─── Given records
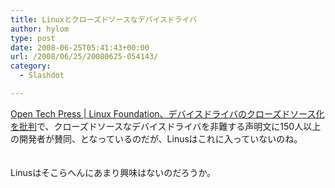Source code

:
 ```yaml
---
title: Linuxとクローズドソースなデバイスドライバ
author: hylom
type: post
date: 2008-06-25T05:41:43+00:00
url: /2008/06/25/20080625-054143/
category:
  - Slashdot

---
```

 [Open Tech Press | Linux Foundation、デバイスドライバのクローズドソース化を批判][1]で、クローズドソースなデバイスドライバを非難する声明文に150人以上の開発者が賛同、となっているのだが、Linusはこれに入っていないのね。  
</br>   
Linusはそこらへんにあまり興味はないのだろうか。</br>  
</br>  
</br>

 [1]: http://opentechpress.jp/opensource/article.pl?sid=08/06/24/0447254

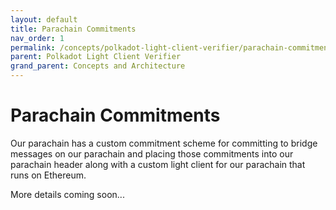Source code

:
 ```yaml
---
layout: default
title: Parachain Commitments
nav_order: 1
permalink: /concepts/polkadot-light-client-verifier/parachain-commitments
parent: Polkadot Light Client Verifier
grand_parent: Concepts and Architecture
---
```

# Parachain Commitments

Our parachain has a custom commitment scheme for committing to bridge messages on our parachain and placing those commitments into our parachain header along with a custom light client for our parachain that runs on Ethereum.

More details coming soon...
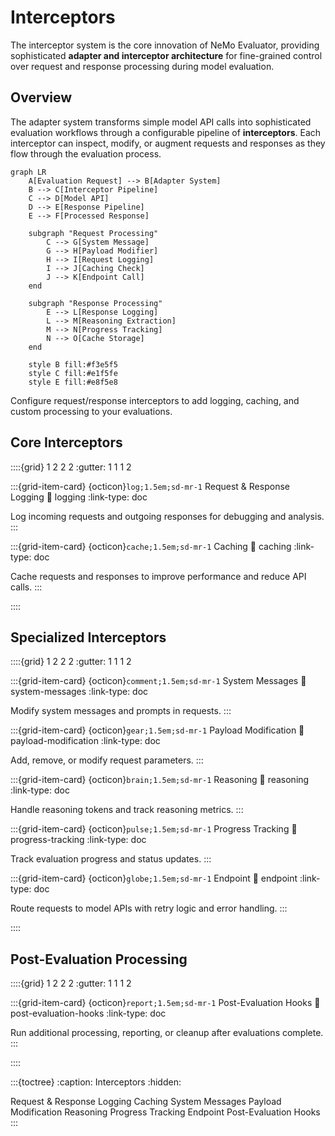 # Interceptors

The interceptor system is the core innovation of NeMo Evaluator, providing sophisticated **adapter and interceptor architecture** for fine-grained control over request and response processing during model evaluation.

## Overview

The adapter system transforms simple model API calls into sophisticated evaluation workflows through a configurable pipeline of **interceptors**. Each interceptor can inspect, modify, or augment requests and responses as they flow through the evaluation process.

```{mermaid}
graph LR
    A[Evaluation Request] --> B[Adapter System]
    B --> C[Interceptor Pipeline]
    C --> D[Model API]
    D --> E[Response Pipeline]
    E --> F[Processed Response]
    
    subgraph "Request Processing"
        C --> G[System Message]
        G --> H[Payload Modifier]
        H --> I[Request Logging]
        I --> J[Caching Check]
        J --> K[Endpoint Call]
    end
    
    subgraph "Response Processing"
        E --> L[Response Logging]
        L --> M[Reasoning Extraction]
        M --> N[Progress Tracking]
        N --> O[Cache Storage]
    end
    
    style B fill:#f3e5f5
    style C fill:#e1f5fe
    style E fill:#e8f5e8
```

Configure request/response interceptors to add logging, caching, and custom processing to your evaluations.

## Core Interceptors

::::{grid} 1 2 2 2
:gutter: 1 1 1 2

:::{grid-item-card} {octicon}`log;1.5em;sd-mr-1` Request & Response Logging
:link: logging
:link-type: doc

Log incoming requests and outgoing responses for debugging and analysis.
:::

:::{grid-item-card} {octicon}`cache;1.5em;sd-mr-1` Caching
:link: caching
:link-type: doc

Cache requests and responses to improve performance and reduce API calls.
:::

::::

## Specialized Interceptors

::::{grid} 1 2 2 2
:gutter: 1 1 1 2

:::{grid-item-card} {octicon}`comment;1.5em;sd-mr-1` System Messages
:link: system-messages
:link-type: doc

Modify system messages and prompts in requests.
:::

:::{grid-item-card} {octicon}`gear;1.5em;sd-mr-1` Payload Modification
:link: payload-modification
:link-type: doc

Add, remove, or modify request parameters.
:::

:::{grid-item-card} {octicon}`brain;1.5em;sd-mr-1` Reasoning
:link: reasoning
:link-type: doc

Handle reasoning tokens and track reasoning metrics.
:::

:::{grid-item-card} {octicon}`pulse;1.5em;sd-mr-1` Progress Tracking
:link: progress-tracking
:link-type: doc

Track evaluation progress and status updates.
:::

:::{grid-item-card} {octicon}`globe;1.5em;sd-mr-1` Endpoint
:link: endpoint
:link-type: doc

Route requests to model APIs with retry logic and error handling.
:::

::::

## Post-Evaluation Processing

::::{grid} 1 2 2 2
:gutter: 1 1 1 2

:::{grid-item-card} {octicon}`report;1.5em;sd-mr-1` Post-Evaluation Hooks
:link: post-evaluation-hooks
:link-type: doc

Run additional processing, reporting, or cleanup after evaluations complete.
:::

::::

:::{toctree}
:caption: Interceptors
:hidden:

Request & Response Logging <logging>
Caching <caching>
System Messages <system-messages>
Payload Modification <payload-modification>
Reasoning <reasoning>
Progress Tracking <progress-tracking>
Endpoint <endpoint>
Post-Evaluation Hooks <post-evaluation-hooks>
:::
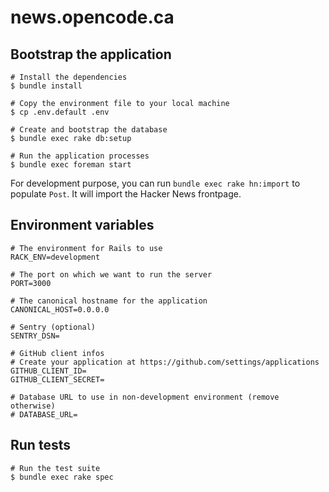# news.opencode.ca

## Bootstrap the application

```
# Install the dependencies
$ bundle install

# Copy the environment file to your local machine
$ cp .env.default .env

# Create and bootstrap the database
$ bundle exec rake db:setup

# Run the application processes
$ bundle exec foreman start
```

For development purpose, you can run `bundle exec rake hn:import` to populate `Post`. It will import the Hacker News frontpage.

## Environment variables

```
# The environment for Rails to use
RACK_ENV=development

# The port on which we want to run the server
PORT=3000

# The canonical hostname for the application
CANONICAL_HOST=0.0.0.0

# Sentry (optional)
SENTRY_DSN=

# GitHub client infos
# Create your application at https://github.com/settings/applications
GITHUB_CLIENT_ID=
GITHUB_CLIENT_SECRET=

# Database URL to use in non-development environment (remove otherwise)
# DATABASE_URL=
```

## Run tests

```
# Run the test suite
$ bundle exec rake spec
```
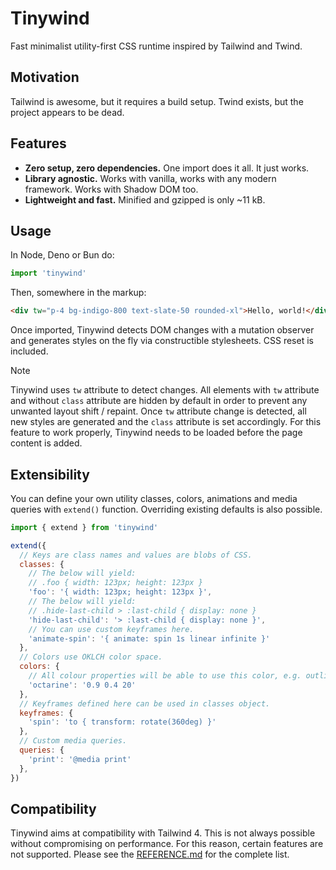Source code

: # Tinywind

Fast minimalist utility-first CSS runtime inspired by Tailwind and Twind.

## Motivation

Tailwind is awesome, but it requires a build setup. Twind exists, but the project appears to be dead.

## Features

- **Zero setup, zero dependencies.** One import does it all. It just works.
- **Library agnostic.** Works with vanilla, works with any modern framework. Works with Shadow DOM too.
- **Lightweight and fast.** Minified and gzipped is only ~11 kB.

## Usage

In Node, Deno or Bun do:
```js
import 'tinywind'
```

Then, somewhere in the markup:
```html
<div tw="p-4 bg-indigo-800 text-slate-50 rounded-xl">Hello, world!</div>
```

Once imported, Tinywind detects DOM changes with a mutation observer and generates styles on the fly via constructible stylesheets. CSS reset is included.

> [!NOTE]
> Tinywind uses `tw` attribute to detect changes. All elements with `tw` attribute and without `class` attribute are hidden by default in order to prevent any unwanted layout shift / repaint. Once `tw` attribute change is detected, all new styles are generated and the `class` attribute is set accordingly.
> For this feature to work properly, Tinywind needs to be loaded before the page content is added.

## Extensibility

You can define your own utility classes, colors, animations and media queries with `extend()` function. Overriding existing defaults is also possible.

```js
import { extend } from 'tinywind'

extend({
  // Keys are class names and values are blobs of CSS.
  classes: {
    // The below will yield:
    // .foo { width: 123px; height: 123px }
    'foo': '{ width: 123px; height: 123px }',
    // The below will yield:
    // .hide-last-child > :last-child { display: none }
    'hide-last-child': '> :last-child { display: none }',
    // You can use custom keyframes here.
    'animate-spin': '{ animate: spin 1s linear infinite }'
  },
  // Colors use OKLCH color space.
  colors: {
    // All colour properties will be able to use this color, e.g. outline-octarine/50
    'octarine': '0.9 0.4 20'
  },
  // Keyframes defined here can be used in classes object.
  keyframes: {
    'spin': 'to { transform: rotate(360deg) }'
  },
  // Custom media queries.
  queries: {
    'print': '@media print'
  },
})
```

## Compatibility

Tinywind aims at compatibility with Tailwind 4. This is not always possible without compromising on performance. For this reason, certain features are not supported. Please see the [REFERENCE.md](REFERENCE.md) for the complete list.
──────
Copy out each line of the listing that holds the string "Tailwind".

Fast minimalist utility-first CSS runtime inspired by Tailwind and Twind.
Tailwind is awesome, but it requires a build setup. Twind exists, but the project appears to be dead.
Tinywind aims at compatibility with Tailwind 4. This is not always possible without compromising on performance. For this reason, certain features are not supported. Please see the [REFERENCE.md](REFERENCE.md) for the complete list.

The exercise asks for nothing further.